A total of 44,757 EST sequences were generated from the cDNA libraries of the resistant and susceptible genotypes. Greater than 56% of ESTs were annotated using MapMan Mercator tool and Blast2GO search tools. Gene annotations were used to characterize the transcriptome in yam and also perform a differential gene expression analysis between the resistant and susceptible EST datasets.
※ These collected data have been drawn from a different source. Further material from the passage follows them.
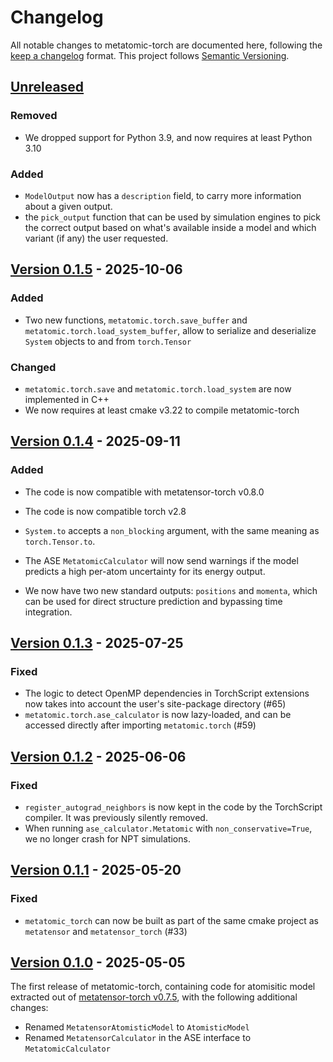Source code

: # Changelog

All notable changes to metatomic-torch are documented here, following the [keep
a changelog](https://keepachangelog.com/en/1.1.0/) format. This project follows
[Semantic Versioning](https://semver.org/spec/v2.0.0.html).

## [Unreleased](https://github.com/metatensor/metatomic/)

<!-- Possible sections for each package:

### Added

### Fixed

### Changed

### Removed
-->

### Removed

- We dropped support for Python 3.9, and now requires at least Python 3.10

### Added

- `ModelOutput` now has a `description` field, to carry more information
  about a given output.
- the `pick_output` function that can be used by simulation engines to pick the
  correct output based on what's available inside a model and which variant (if
  any) the user requested.

## [Version 0.1.5](https://github.com/metatensor/metatomic/releases/tag/metatomic-torch-v0.1.5) - 2025-10-06

### Added

- Two new functions, `metatomic.torch.save_buffer` and
  `metatomic.torch.load_system_buffer`, allow to serialize and deserialize
  `System` objects to and from `torch.Tensor`

### Changed

- `metatomic.torch.save` and `metatomic.torch.load_system` are now implemented
  in C++
- We now requires at least cmake v3.22 to compile metatomic-torch

## [Version 0.1.4](https://github.com/metatensor/metatomic/releases/tag/metatomic-torch-v0.1.4) - 2025-09-11

### Added

- The code is now compatible with metatensor-torch v0.8.0
- The code is now compatible torch v2.8

- `System.to` accepts a `non_blocking` argument, with the same meaning as
  `torch.Tensor.to`.
- The ASE `MetatomicCalculator` will now send warnings if the model predicts a
  high per-atom uncertainty for its energy output.
- We now have two new standard outputs: `positions` and `momenta`, which can be
  used for direct structure prediction and bypassing time integration.

## [Version 0.1.3](https://github.com/metatensor/metatomic/releases/tag/metatomic-torch-v0.1.3) - 2025-07-25

### Fixed

- The logic to detect OpenMP dependencies in TorchScript extensions now takes
  into account the user's site-package directory (#65)
- `metatomic.torch.ase_calculator` is now lazy-loaded, and can be accessed
  directly after importing `metatomic.torch` (#59)

## [Version 0.1.2](https://github.com/metatensor/metatomic/releases/tag/metatomic-torch-v0.1.2) - 2025-06-06

### Fixed

- `register_autograd_neighbors` is now kept in the code by the TorchScript
  compiler. It was previously silently removed.
- When running `ase_calculator.Metatomic` with `non_conservative=True`, we no
  longer crash for NPT simulations.


## [Version 0.1.1](https://github.com/metatensor/metatomic/releases/tag/metatomic-torch-v0.1.1) - 2025-05-20

### Fixed

- `metatomic_torch` can now be built as part of the same cmake project as
  `metatensor` and `metatensor_torch` (#33)


## [Version 0.1.0](https://github.com/metatensor/metatomic/releases/tag/metatomic-torch-v0.1.0) - 2025-05-05

The first release of metatomic-torch, containing code for atomisitic model
extracted out of [metatensor-torch v0.7.5](https://github.com/metatensor/metatensor/releases/tag/metatensor-torch-v0.7.5), with the following additional changes:

- Renamed `MetatensorAtomisticModel` to `AtomisticModel`
- Renamed `MetatensorCalculator` in the ASE interface to `MetatomicCalculator`
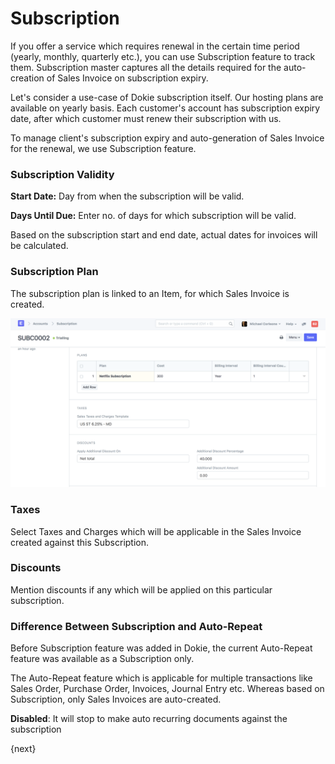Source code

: # Subscription

If you offer a service which requires renewal in the certain time period (yearly, monthly, quarterly etc.), you can use Subscription feature to track them. Subscription master captures all the details required for the auto-creation of Sales Invoice on subscription expiry.

Let's consider a use-case of Dokie subscription itself. Our hosting plans are available on yearly basis. Each customer's account has subscription expiry date, after which customer must renew their subscription with us.

To manage client's subscription expiry and auto-generation of Sales Invoice for the renewal, we use Subscription feature.

### Subscription Validity

**Start Date:** Day from when the subscription will be valid.

**Days Until Due:** Enter no. of days for which subscription will be valid.

Based on the subscription start and end date, actual dates for invoices will be calculated.

### Subscription Plan

The subscription plan is linked to an Item, for which Sales Invoice is created.

<img class="screenshot" alt="Subscription" src="./assets/item-subscriber.png">

### Taxes

Select Taxes and Charges which will be applicable in the Sales Invoice created against this Subscription.

### Discounts

Mention discounts if any which will be applied on this particular subscription.

### Difference Between Subscription and Auto-Repeat

Before Subscription feature was added in Dokie, the current Auto-Repeat feature was available as a Subscription only.

The Auto-Repeat feature which is applicable for multiple transactions like Sales Order, Purchase Order, Invoices, Journal Entry etc. Whereas based on Subscription, only Sales Invoices are auto-created.

**Disabled**: It will stop to make auto recurring documents against the subscription

{next}
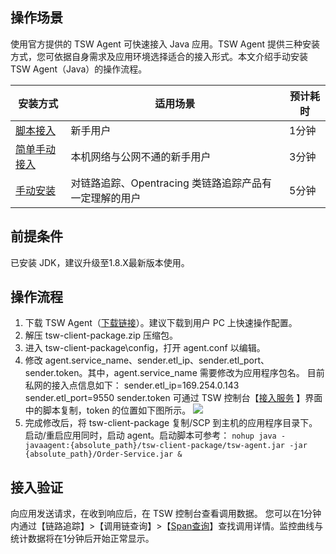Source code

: ## 操作场景
使用官方提供的 TSW Agent 可快速接入 Java 应用。TSW Agent 提供三种安装方式，您可依据自身需求及应用环境选择适合的接入形式。本文介绍手动安装 TSW Agent（Java）的操作流程。

| 安装方式 | 适用场景 | 预计耗时 |
| ----- |---- |--- |
| [脚本接入](https://cloud.tencent.com/document/product/1311/51599#脚本接入) | 新手用户 | 1分钟 |
| [简单手动接入](https://cloud.tencent.com/document/product/1311/51599#简单手动接入) | 本机网络与公网不通的新手用户 | 3分钟 |
| [手动安装](#手动安装) | 对链路追踪、Opentracing 类链路追踪产品有一定理解的用户 | 5分钟 |


## 前提条件[](id:手动安装)
已安装 JDK，建议升级至1.8.X最新版本使用。

## 操作流程
1. 下载 TSW Agent（[下载链接](https://tsw-agent-1300555551.cos.ap-guangzhou.myqcloud.com/tsw-client-package.zip)）。建议下载到用户 PC 上快速操作配置。
2. 解压 tsw-client-package.zip 压缩包。
3. 进入 tsw-client-package\config，打开 agent.conf 以编辑。
4. 修改 agent.service_name、sender.etl_ip、sender.etl_port、sender.token。其中，agent.service_name 需要修改为应用程序包名。
目前私网的接入点信息如下：
sender.etl_ip=169.254.0.143
sender.etl_port=9550
sender.token 可通过 TSW 控制台【[接入服务](https://console.cloud.tencent.com/tsw/service-access?rid=1) 】界面中的脚本复制，token 的位置如下图所示。
![](https://main.qcloudimg.com/raw/b36ce10a1b150814749e3b1f029ccab4.png)
5. 完成修改后，将 tsw-client-package 复制/SCP 到主机的应用程序目录下。启动/重启应用同时，启动 agent。启动脚本可参考：
`nohup java -javaagent:{absolute_path}/tsw-client-package/tsw-agent.jar -jar {absolute_path}/Order-Service.jar &`

## 接入验证
向应用发送请求，在收到响应后，在 TSW 控制台查看调用数据。
您可以在1分钟内通过【链路追踪】>【调用链查询】>【[Span查询](https://console.cloud.tencent.com/tsw/trace?rid=1&tab=span)】查找调用详情。监控曲线与统计数据将在1分钟后开始正常显示。

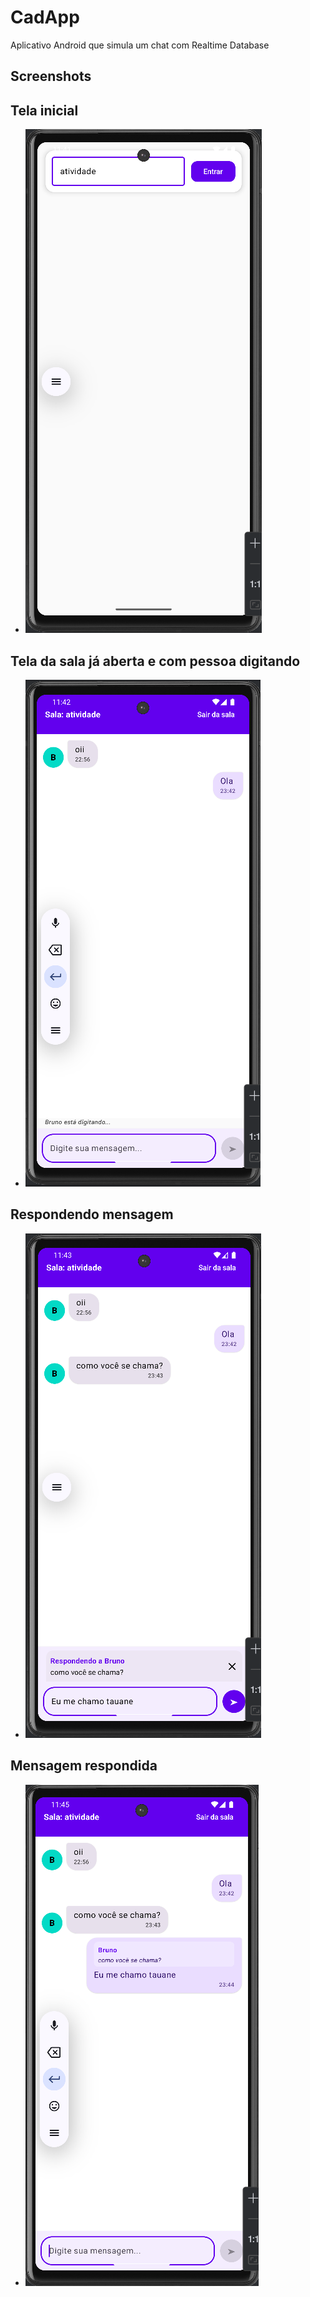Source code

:# CadApp

Aplicativo Android que simula um chat com Realtime Database

## Screenshots

## Tela inicial
- ![Imagem 1](home.png)
## Tela da sala já aberta e com pessoa digitando
- ![Imagem 2](digitando.png)
## Respondendo mensagem
- ![Imagem 3](respondendo.png)
## Mensagem respondida
- ![Imagem 2](respondido.png)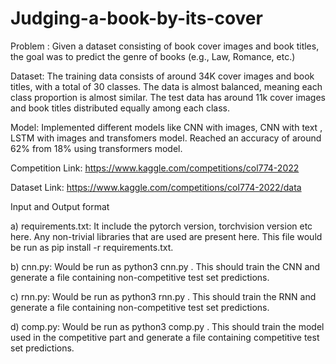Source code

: # Judging-a-book-by-its-cover

Problem : Given a dataset consisting of book cover images and book titles, the goal was to predict the genre of books (e.g., Law, Romance, etc.)

Dataset: The training data consists of around 34K cover images and book titles, with a total 
of 30 classes. The data is almost balanced, meaning each class proportion is almost similar. 
The test data has around 11k cover images and book titles distributed equally among each 
class. 

Model: Implemented different models like CNN with images, CNN with text , LSTM with images and transfomers model. Reached an accuracy of around 62% from 18% using transformers model. 

Competition Link: https://www.kaggle.com/competitions/col774-2022

Dataset Link: https://www.kaggle.com/competitions/col774-2022/data

Input and Output format

a) requirements.txt: It include the pytorch version, torchvision version etc here.
Any non-trivial libraries that are used are present here. This file would be run as pip install -r requirements.txt.

b) cnn.py: Would be run as python3 cnn.py <dataset dir path>. This should train the
CNN and generate a file <non comp test pred y.csv> containing non-competitive test
set predictions.

c) rnn.py: Would be run as python3 rnn.py <dataset dir path>. This should train the
RNN and generate a file <non comp test pred y.csv> containing non-competitive test
set predictions.

d) comp.py: Would be run as python3 comp.py <dataset dir path>. This should train
the model used in the competitive part and generate a file <comp test y.csv> containing
competitive test set predictions.
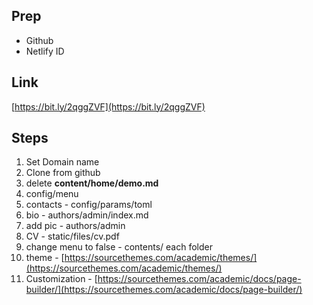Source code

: ## Prep

- Github
- Netlify ID

## Link

[https://bit.ly/2qggZVF](https://bit.ly/2qggZVF)

## Steps

1. Set Domain name
2. Clone from github
3. delete **content/home/demo.md**
4. config/menu
5. contacts - config/params/toml
6. bio - authors/admin/index.md
7. add pic - authors/admin
8. CV - static/files/cv.pdf
9. change menu to false - contents/ each folder
10. theme - [https://sourcethemes.com/academic/themes/](https://sourcethemes.com/academic/themes/)
11. Customization - [https://sourcethemes.com/academic/docs/page-builder/](https://sourcethemes.com/academic/docs/page-builder/)
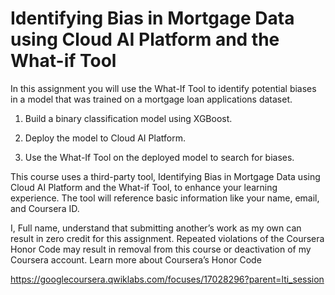 # Identifying Bias in Mortgage Data using Cloud AI Platform and the What-if Tool

In this assignment you will use the What-If Tool to identify potential biases in a model that was trained on a mortgage loan applications dataset.

1. Build a binary classification model using XGBoost.

2. Deploy the model to Cloud AI Platform.

3. Use the What-If Tool on the deployed model to search for biases.

This course uses a third-party tool, Identifying Bias in Mortgage Data using Cloud AI Platform and the What-if Tool, to enhance your learning experience. The tool will reference basic information like your name, email, and Coursera ID.

I, Full name, understand that submitting another’s work as my own can result in zero credit for this assignment. Repeated violations of the Coursera Honor Code may result in removal from this course or deactivation of my Coursera account. Learn more about Coursera’s Honor Code

https://googlecoursera.qwiklabs.com/focuses/17028296?parent=lti_session
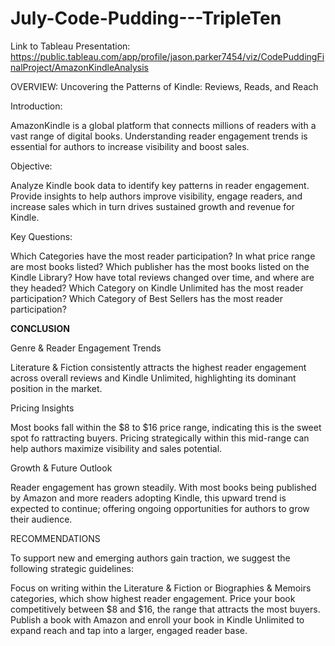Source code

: # July-Code-Pudding---TripleTen
Link to Tableau Presentation: https://public.tableau.com/app/profile/jason.parker7454/viz/CodePuddingFinalProject/AmazonKindleAnalysis

OVERVIEW: Uncovering the Patterns of Kindle: Reviews, Reads, and Reach 

Introduction:
 
AmazonKindle is a global platform that connects millions of readers with a vast range of digital books. Understanding reader engagement trends is essential for authors to increase visibility and boost sales. 

Objective:
 
Analyze Kindle book data to identify key patterns in reader engagement.
Provide insights to help authors improve visibility, engage readers, and increase sales which in turn drives sustained growth and revenue for Kindle.

Key Questions:
 
Which Categories have the most reader participation?
In what price range are most books listed?
Which publisher has the most books listed on the Kindle Library?
How have total reviews changed over time, and where are they headed?
Which Category on Kindle Unlimited has the most reader participation?
Which Category of Best Sellers has the most reader participation?



<strong>CONCLUSION</strong>

Genre & Reader Engagement Trends

Literature & Fiction consistently attracts the highest reader engagement across overall reviews and Kindle Unlimited, highlighting its dominant position in the market.


Pricing Insights

Most books fall within the $8 to $16 price range, indicating this is the sweet spot fo rattracting buyers. Pricing strategically within this mid-range can help authors maximize visibility and sales potential.


Growth & Future Outlook
 
Reader engagement has grown steadily. With most books being published by Amazon and more readers adopting Kindle, this upward trend is expected to continue; offering ongoing opportunities for authors to grow their audience.



RECOMMENDATIONS

To support new and emerging authors gain traction, we suggest the following strategic guidelines:

Focus on writing within the Literature & Fiction or Biographies & Memoirs categories, which show highest reader engagement.
Price your book competitively between $8 and $16, the range that attracts the most buyers.
Publish a book with Amazon and enroll your book in Kindle Unlimited to expand reach and tap into a larger, engaged reader base.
Mining for SSRs in the ESTs revealed 1702 unique sequences containing SSRs and 1705 SSR markers were designed using those sequences.

Conclusion

We have developed a comprehensive annotated transcriptome data set in yam to enrich the EST information in public databases. cDNA libraries were constructed from anthracnose fungus challenged leaf tissues for transcriptome characterization, and differential gene expression analysis. Thus, it helped in identifying unique transcripts in each library for disease resistance. These EST resources provide the basis for future microarray development, marker validation, genetic linkage mapping and QTL analysis in Dioscorea species.